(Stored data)
————
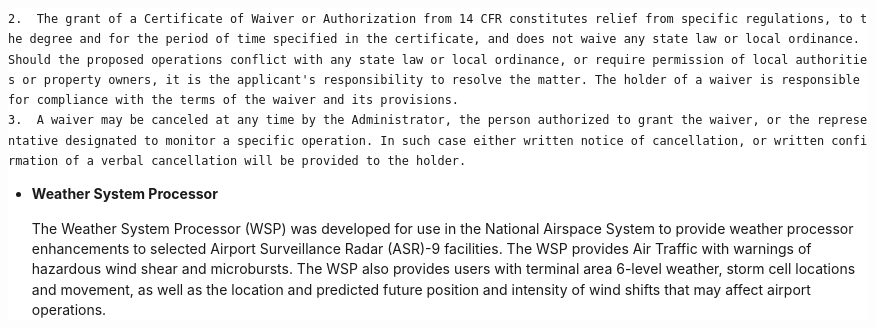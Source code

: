     2.  The grant of a Certificate of Waiver or Authorization from 14 CFR constitutes relief from specific regulations, to the degree and for the period of time specified in the certificate, and does not waive any state law or local ordinance. Should the proposed operations conflict with any state law or local ordinance, or require permission of local authorities or property owners, it is the applicant's responsibility to resolve the matter. The holder of a waiver is responsible for compliance with the terms of the waiver and its provisions.
    3.  A waiver may be canceled at any time by the Administrator, the person authorized to grant the waiver, or the representative designated to monitor a specific operation. In such case either written notice of cancellation, or written confirmation of a verbal cancellation will be provided to the holder.
-   <strong>Weather System Processor</strong>
    
    The Weather System Processor (WSP) was developed for use in the National Airspace System to provide weather processor enhancements to selected Airport Surveillance Radar (ASR)-9 facilities. The WSP provides Air Traffic with warnings of hazardous wind shear and microbursts. The WSP also provides users with terminal area 6-level weather, storm cell locations and movement, as well as the location and predicted future position and intensity of wind shifts that may affect airport operations.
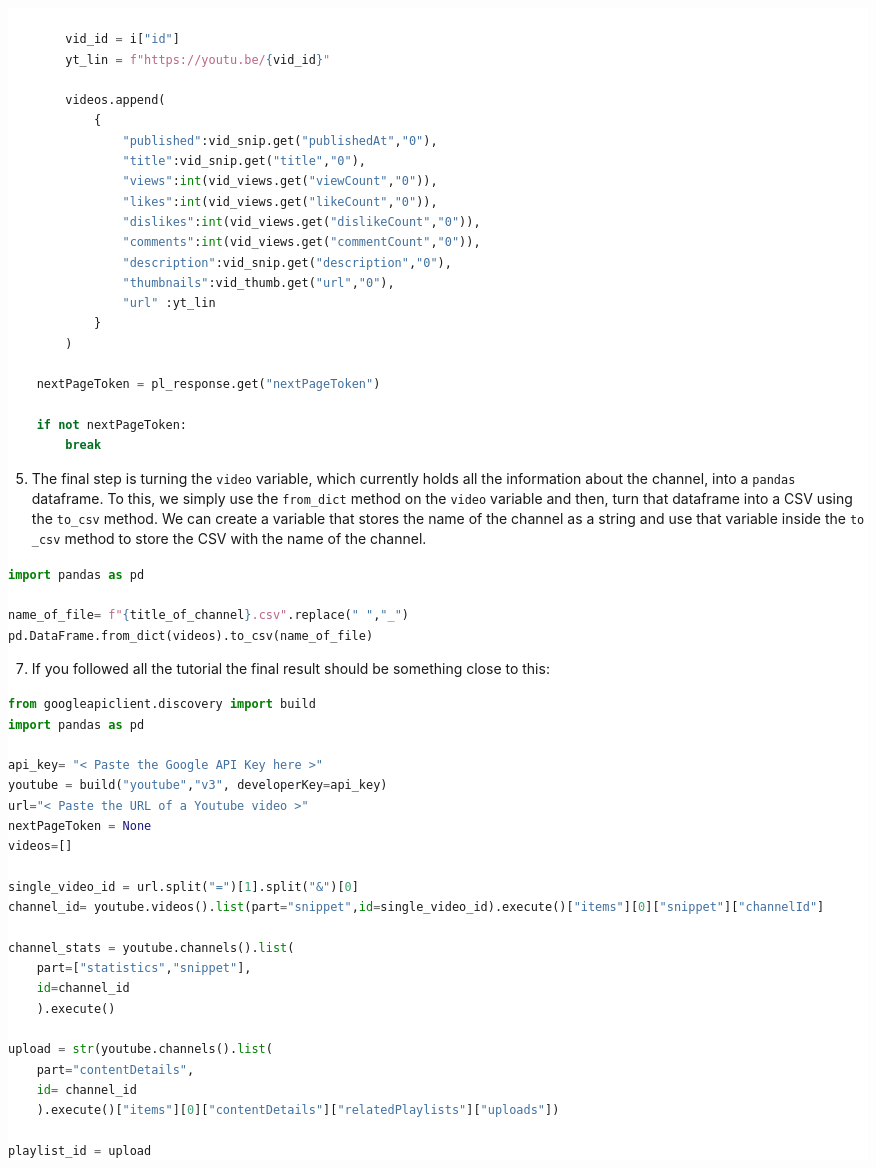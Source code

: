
 ```python

        vid_id = i["id"]
        yt_lin = f"https://youtu.be/{vid_id}"

        videos.append( 
            {
                "published":vid_snip.get("publishedAt","0"),
                "title":vid_snip.get("title","0"),
                "views":int(vid_views.get("viewCount","0")),
                "likes":int(vid_views.get("likeCount","0")),
                "dislikes":int(vid_views.get("dislikeCount","0")),
                "comments":int(vid_views.get("commentCount","0")),
                "description":vid_snip.get("description","0"),
                "thumbnails":vid_thumb.get("url","0"),
                "url" :yt_lin
            }
        )

    nextPageToken = pl_response.get("nextPageToken")

    if not nextPageToken:
        break
```


5. The final step is turning the `video` variable, which currently holds all the information about the channel, into a `pandas` dataframe. To this, we simply use the `from_dict` method on the `video` variable and then, turn that dataframe into a CSV using the `to_csv` method. We can create a variable that stores the name of the channel as a string and use that variable inside the `to_csv` method to store the CSV with the name of the channel.

```python
import pandas as pd

name_of_file= f"{title_of_channel}.csv".replace(" ","_")
pd.DataFrame.from_dict(videos).to_csv(name_of_file)
```
7. If you followed all the tutorial the final result should be something close to this: 

```python
from googleapiclient.discovery import build
import pandas as pd

api_key= "< Paste the Google API Key here >"
youtube = build("youtube","v3", developerKey=api_key)
url="< Paste the URL of a Youtube video >"
nextPageToken = None
videos=[]

single_video_id = url.split("=")[1].split("&")[0]
channel_id= youtube.videos().list(part="snippet",id=single_video_id).execute()["items"][0]["snippet"]["channelId"]

channel_stats = youtube.channels().list(
    part=["statistics","snippet"],
    id=channel_id
    ).execute()
    
upload = str(youtube.channels().list( 
    part="contentDetails",
    id= channel_id
    ).execute()["items"][0]["contentDetails"]["relatedPlaylists"]["uploads"])

playlist_id = upload

```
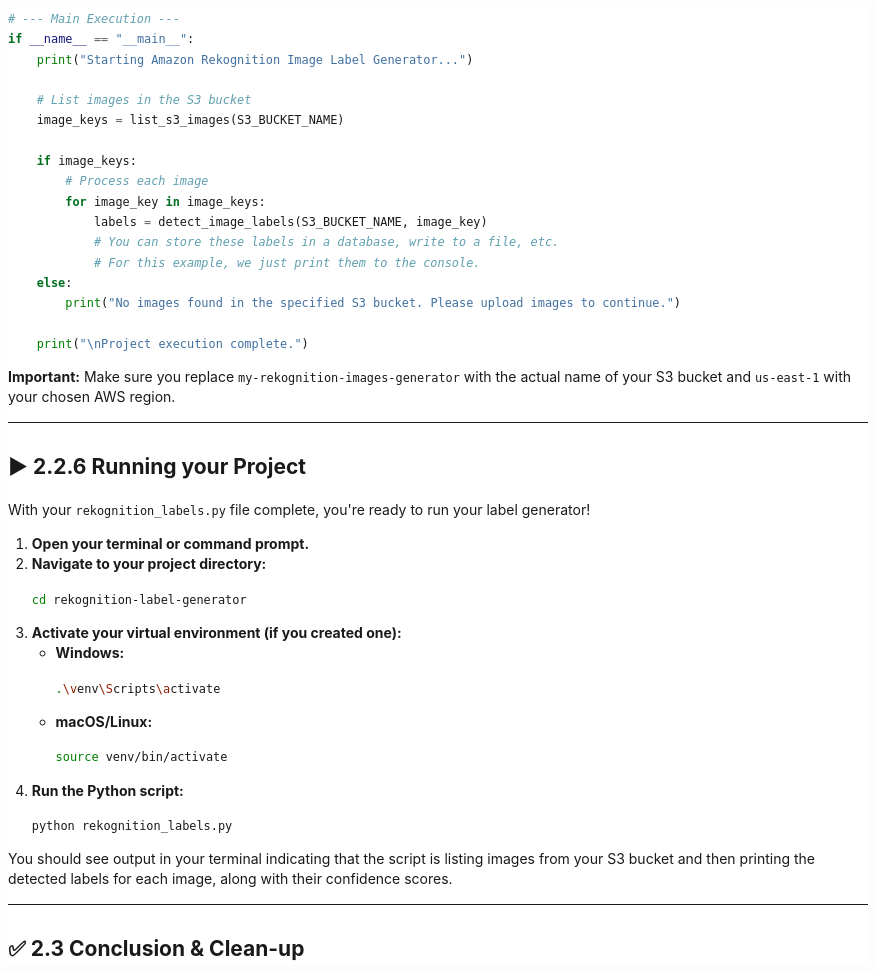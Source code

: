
 ```python
# --- Main Execution ---
if __name__ == "__main__":
    print("Starting Amazon Rekognition Image Label Generator...")
    
    # List images in the S3 bucket
    image_keys = list_s3_images(S3_BUCKET_NAME)

    if image_keys:
        # Process each image
        for image_key in image_keys:
            labels = detect_image_labels(S3_BUCKET_NAME, image_key)
            # You can store these labels in a database, write to a file, etc.
            # For this example, we just print them to the console.
    else:
        print("No images found in the specified S3 bucket. Please upload images to continue.")

    print("\nProject execution complete.")
```

**Important:** Make sure you replace `my-rekognition-images-generator` with the actual name of your S3 bucket and `us-east-1` with your chosen AWS region.

-----

## ▶️ 2.2.6 Running your Project

With your `rekognition_labels.py` file complete, you're ready to run your label generator\!

1.  **Open your terminal or command prompt.**
2.  **Navigate to your project directory:**
    ```bash
    cd rekognition-label-generator
    ```
3.  **Activate your virtual environment (if you created one):**
      * **Windows:**
        ```bash
        .\venv\Scripts\activate
        ```
      * **macOS/Linux:**
        ```bash
        source venv/bin/activate
        ```
4.  **Run the Python script:**
    ```bash
    python rekognition_labels.py
    ```

You should see output in your terminal indicating that the script is listing images from your S3 bucket and then printing the detected labels for each image, along with their confidence scores.

-----

## ✅ 2.3 Conclusion & Clean-up
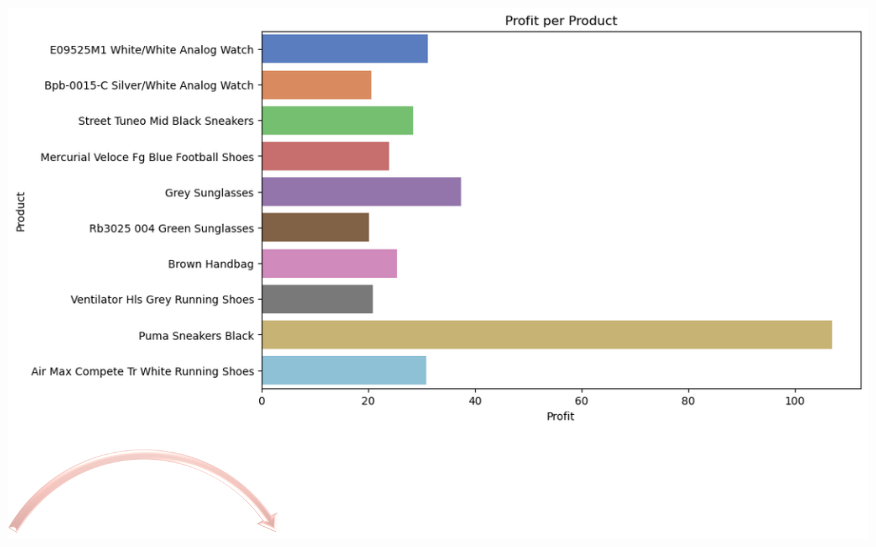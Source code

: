 ![](./src/Aspose.Words.97ab8d6c-5a46-493a-a322-7b8e9759d5b8.125.png)

![](./src/Aspose.Words.97ab8d6c-5a46-493a-a322-7b8e9759d5b8.126.png)
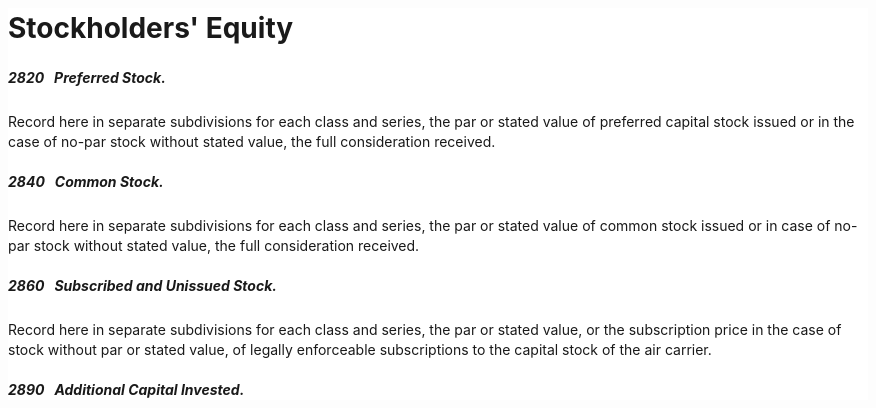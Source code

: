 # Stockholders' Equity

##### 2820   Preferred Stock.

Record here in separate subdivisions for each class and series, the par or stated value of preferred capital stock issued or in the case of no-par stock without stated value, the full consideration received.

##### 2840   Common Stock.

Record here in separate subdivisions for each class and series, the par or stated value of common stock issued or in case of no-par stock without stated value, the full consideration received.

##### 2860   Subscribed and Unissued Stock.

Record here in separate subdivisions for each class and series, the par or stated value, or the subscription price in the case of stock without par or stated value, of legally enforceable subscriptions to the capital stock of the air carrier.

##### 2890   Additional Capital Invested.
————
A copy of each line in the data above that holds the string "complete" is needed.

◆ WRITTEN ANSWER
    print("\nProject execution complete.")
With your `rekognition_labels.py` file complete, you're ready to run your label generator\!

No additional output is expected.